91.     Liability of shareholders

            (1) A shareholder is not liable for an obligation of the company by reason only of being a shareholder.

            (2) The liability of a shareholder or member to the company is limited to -

     (a)     in the case of a company limited by shares any amount unpaid on a share held by the shareholder;

     (b)     in the case of a company limited by guarantee any amount which the member has undertaken to contribute to the company in the event of its being wound up;

     (c)     in the case of a close company any amount which the member has contributed to the company or undertaken or agreed to contribute to the company under section 250;

     (d)     any liability expressly provided for in the constitution of the company;

     (e)     any liability under sections 130, 158 and 160;

     (f)      any liability to repay a distribution received by the shareholder or member to the extent that the distribution is recoverable under section 63; or

     (g)     any liability under section 92.
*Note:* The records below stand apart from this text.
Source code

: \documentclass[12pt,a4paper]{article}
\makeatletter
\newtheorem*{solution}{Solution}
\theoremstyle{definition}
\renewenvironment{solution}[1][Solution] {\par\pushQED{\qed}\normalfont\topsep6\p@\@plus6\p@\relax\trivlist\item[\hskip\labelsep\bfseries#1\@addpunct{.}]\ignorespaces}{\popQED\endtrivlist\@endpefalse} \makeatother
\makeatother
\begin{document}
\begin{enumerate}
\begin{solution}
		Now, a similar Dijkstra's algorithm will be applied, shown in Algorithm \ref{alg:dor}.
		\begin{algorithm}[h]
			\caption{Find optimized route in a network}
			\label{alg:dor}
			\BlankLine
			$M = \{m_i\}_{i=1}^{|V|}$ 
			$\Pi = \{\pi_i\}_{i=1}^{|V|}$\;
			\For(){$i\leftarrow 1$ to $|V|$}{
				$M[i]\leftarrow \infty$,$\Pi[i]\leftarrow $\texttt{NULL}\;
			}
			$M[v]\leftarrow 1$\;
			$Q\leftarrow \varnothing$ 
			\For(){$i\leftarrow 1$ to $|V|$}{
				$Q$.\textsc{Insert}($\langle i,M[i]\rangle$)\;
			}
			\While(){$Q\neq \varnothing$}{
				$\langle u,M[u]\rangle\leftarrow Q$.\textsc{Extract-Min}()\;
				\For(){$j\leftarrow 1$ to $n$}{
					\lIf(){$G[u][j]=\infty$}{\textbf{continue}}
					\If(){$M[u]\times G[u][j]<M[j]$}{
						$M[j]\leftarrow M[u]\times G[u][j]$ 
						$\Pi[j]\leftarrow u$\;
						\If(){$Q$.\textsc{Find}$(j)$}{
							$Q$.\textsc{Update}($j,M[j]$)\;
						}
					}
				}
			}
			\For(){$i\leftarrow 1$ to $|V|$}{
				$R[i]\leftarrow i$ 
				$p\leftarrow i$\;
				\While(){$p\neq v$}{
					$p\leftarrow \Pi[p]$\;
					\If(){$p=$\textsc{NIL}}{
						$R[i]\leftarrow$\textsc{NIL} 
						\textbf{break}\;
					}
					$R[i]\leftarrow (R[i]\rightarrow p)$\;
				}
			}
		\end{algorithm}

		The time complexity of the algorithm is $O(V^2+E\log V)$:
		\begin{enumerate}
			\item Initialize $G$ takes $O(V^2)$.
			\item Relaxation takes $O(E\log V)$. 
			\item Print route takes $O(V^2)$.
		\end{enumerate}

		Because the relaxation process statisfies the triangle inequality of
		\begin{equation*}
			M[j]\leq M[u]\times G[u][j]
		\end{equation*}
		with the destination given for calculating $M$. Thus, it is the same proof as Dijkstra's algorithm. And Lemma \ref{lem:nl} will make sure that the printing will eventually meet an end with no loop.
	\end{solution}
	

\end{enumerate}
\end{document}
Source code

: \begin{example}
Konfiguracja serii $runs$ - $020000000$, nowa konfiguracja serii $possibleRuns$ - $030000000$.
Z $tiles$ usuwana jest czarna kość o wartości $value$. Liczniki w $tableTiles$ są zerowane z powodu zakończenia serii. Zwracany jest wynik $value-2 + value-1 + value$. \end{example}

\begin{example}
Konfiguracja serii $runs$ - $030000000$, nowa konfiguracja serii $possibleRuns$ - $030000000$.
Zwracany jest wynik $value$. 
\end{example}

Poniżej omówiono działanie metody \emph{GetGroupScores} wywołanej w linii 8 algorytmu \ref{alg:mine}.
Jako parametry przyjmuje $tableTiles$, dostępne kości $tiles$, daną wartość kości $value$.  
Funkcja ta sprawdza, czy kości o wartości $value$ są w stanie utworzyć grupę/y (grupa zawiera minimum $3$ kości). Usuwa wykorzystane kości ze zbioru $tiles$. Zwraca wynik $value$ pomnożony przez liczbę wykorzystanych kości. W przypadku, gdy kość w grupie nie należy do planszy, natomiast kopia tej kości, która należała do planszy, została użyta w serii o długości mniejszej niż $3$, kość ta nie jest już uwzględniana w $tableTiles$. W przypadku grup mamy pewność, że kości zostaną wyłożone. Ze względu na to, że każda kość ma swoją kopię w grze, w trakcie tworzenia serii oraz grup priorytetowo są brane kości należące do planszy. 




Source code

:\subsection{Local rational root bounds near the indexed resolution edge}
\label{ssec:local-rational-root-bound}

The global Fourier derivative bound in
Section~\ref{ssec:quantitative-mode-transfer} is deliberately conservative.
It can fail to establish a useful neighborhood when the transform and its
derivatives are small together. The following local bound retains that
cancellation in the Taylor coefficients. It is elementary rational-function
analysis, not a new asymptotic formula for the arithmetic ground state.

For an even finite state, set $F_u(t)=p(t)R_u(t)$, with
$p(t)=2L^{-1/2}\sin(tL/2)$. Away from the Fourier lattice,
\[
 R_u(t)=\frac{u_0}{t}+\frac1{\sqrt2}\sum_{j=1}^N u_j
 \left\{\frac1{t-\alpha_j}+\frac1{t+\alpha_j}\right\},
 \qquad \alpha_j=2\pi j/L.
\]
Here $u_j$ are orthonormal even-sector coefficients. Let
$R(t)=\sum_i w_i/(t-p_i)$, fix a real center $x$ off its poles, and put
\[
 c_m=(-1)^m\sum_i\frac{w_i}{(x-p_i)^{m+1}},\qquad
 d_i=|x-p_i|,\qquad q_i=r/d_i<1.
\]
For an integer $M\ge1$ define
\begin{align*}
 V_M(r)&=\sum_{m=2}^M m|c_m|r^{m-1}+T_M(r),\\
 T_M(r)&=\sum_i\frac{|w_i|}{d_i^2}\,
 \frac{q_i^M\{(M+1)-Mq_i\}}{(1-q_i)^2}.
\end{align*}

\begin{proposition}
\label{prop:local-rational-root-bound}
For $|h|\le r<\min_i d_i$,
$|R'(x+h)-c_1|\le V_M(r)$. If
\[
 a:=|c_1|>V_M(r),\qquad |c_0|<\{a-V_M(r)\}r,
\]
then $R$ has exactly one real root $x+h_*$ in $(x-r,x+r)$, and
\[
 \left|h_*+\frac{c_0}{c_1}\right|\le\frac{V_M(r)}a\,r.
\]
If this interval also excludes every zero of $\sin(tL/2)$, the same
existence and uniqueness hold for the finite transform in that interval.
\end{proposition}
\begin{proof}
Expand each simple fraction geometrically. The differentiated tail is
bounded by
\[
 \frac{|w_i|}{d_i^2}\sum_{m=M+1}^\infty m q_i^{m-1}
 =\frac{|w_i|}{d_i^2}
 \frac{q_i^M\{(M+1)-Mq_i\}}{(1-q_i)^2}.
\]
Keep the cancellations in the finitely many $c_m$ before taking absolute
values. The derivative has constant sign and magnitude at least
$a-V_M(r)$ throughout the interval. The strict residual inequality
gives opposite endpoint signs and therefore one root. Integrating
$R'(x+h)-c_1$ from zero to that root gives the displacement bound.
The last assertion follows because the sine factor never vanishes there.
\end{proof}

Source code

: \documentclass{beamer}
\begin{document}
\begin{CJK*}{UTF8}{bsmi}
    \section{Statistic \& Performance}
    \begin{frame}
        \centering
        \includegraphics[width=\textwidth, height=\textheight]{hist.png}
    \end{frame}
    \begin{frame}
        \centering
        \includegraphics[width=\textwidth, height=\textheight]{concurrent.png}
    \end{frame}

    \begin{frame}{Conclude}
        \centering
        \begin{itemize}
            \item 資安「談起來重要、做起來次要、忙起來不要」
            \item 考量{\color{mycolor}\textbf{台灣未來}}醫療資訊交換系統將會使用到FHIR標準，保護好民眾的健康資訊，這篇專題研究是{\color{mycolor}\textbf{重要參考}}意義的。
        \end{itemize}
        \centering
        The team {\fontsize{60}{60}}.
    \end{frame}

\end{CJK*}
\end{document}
            (3) Nothing in this section affects the liability of a shareholder or member to a company under a contract, including a contract for the issue of shares, or for any delict, or breach of a fiduciary duty, or other actionable wrong committed by the shareholder.

92.     Liability for calls and forfeiture of shares

            (1) Where a share renders its holder liable to calls, or otherwise imposes a liability on its holder, that liability attaches to the holder of the share for the time being, and not to a prior holder of the share, whether or not the liability became enforceable before the share was registered in the name of the current holder.

            (2) Where -

     (a)     all or part of the consideration payable in respect of the issue of a share remains unsatisfied; and

     (b)     the person to whom the share was issued no longer holds that share, liability in respect of that unsatisfied consideration does not attach to subsequent holders of the share, but remains the liability of the person to whom the share was issued, or of any other person who assumed that liability at the time of issue.

            (3) The calls on shares, in respect of any amount unpaid on the shares by the shareholders, and the forfeiture of shares, where any person fails to pay on any call or any instalment of a call for which such person is liable at the time appointed for payment, shall be made in accordance with the provisions of the Seventh Schedule.

93.     Shareholders not required to acquire shares by alteration to constitution

            Notwithstanding anything in the constitution of the company, a shareholder is not bound by an alteration of the constitution of a company that -

     (a)     requires the shareholder to acquire or hold more shares in the company than the number held on the date the alteration is made; or

     (b)     increases the liability of the shareholder to the company, unless the shareholder agrees in writing to be bound by the alteration either before, on, or after it is made.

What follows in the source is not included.